Records contained in a dataset:
——

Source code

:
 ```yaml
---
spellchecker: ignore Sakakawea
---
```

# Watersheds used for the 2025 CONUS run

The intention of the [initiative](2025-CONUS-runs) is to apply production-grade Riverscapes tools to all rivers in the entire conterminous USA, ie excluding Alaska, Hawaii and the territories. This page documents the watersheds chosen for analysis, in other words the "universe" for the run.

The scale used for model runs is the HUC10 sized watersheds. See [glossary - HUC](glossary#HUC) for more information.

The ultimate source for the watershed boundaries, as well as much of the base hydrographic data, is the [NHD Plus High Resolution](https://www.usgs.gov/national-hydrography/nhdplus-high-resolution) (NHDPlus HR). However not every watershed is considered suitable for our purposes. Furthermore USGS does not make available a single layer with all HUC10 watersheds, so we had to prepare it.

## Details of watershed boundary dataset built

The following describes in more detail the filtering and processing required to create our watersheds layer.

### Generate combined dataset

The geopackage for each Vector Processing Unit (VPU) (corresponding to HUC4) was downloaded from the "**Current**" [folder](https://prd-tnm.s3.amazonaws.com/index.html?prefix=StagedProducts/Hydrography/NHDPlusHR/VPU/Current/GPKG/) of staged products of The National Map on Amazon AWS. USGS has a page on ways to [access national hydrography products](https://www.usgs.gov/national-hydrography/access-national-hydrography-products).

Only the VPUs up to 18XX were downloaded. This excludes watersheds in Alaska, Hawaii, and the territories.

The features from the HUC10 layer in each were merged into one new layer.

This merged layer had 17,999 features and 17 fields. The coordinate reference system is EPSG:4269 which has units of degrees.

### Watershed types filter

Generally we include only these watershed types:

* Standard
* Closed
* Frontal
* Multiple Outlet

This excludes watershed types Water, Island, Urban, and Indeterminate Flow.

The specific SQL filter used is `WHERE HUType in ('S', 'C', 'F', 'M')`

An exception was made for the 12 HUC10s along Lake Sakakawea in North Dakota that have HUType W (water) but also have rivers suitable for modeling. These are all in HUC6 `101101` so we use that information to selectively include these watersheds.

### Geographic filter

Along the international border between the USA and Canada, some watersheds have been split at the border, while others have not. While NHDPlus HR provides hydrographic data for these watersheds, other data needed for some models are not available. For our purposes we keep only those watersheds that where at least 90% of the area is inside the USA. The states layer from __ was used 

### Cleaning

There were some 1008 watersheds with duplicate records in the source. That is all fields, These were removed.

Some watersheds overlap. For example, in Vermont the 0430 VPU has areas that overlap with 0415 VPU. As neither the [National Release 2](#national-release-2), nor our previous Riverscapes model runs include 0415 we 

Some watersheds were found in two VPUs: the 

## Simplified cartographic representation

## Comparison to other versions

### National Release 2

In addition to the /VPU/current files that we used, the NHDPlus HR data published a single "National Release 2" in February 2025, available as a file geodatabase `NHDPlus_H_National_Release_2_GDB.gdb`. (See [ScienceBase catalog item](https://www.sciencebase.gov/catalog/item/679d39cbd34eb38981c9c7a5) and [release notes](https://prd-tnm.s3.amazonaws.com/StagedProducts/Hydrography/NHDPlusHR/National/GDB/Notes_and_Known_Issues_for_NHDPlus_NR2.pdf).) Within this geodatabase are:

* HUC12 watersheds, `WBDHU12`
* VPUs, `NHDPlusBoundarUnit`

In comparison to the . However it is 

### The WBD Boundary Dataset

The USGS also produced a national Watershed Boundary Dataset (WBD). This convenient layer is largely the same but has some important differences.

——

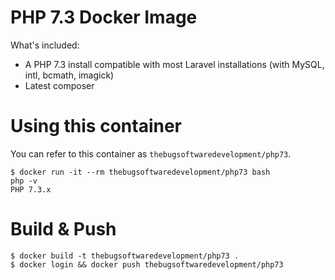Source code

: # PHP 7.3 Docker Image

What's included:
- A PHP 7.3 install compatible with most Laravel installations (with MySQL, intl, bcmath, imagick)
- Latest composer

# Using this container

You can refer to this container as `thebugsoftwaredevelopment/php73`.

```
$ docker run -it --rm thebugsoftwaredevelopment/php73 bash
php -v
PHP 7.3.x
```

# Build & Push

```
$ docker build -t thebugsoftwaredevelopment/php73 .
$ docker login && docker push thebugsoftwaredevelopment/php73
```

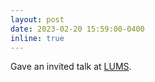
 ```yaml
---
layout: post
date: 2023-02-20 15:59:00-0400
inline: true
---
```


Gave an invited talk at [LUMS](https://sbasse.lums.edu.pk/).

——

■ REQUIREMENT ■
Work through the entries above line by line, counting each one that includes the word "container", and give the final number only.

■ SOLUTION BELOW ■
2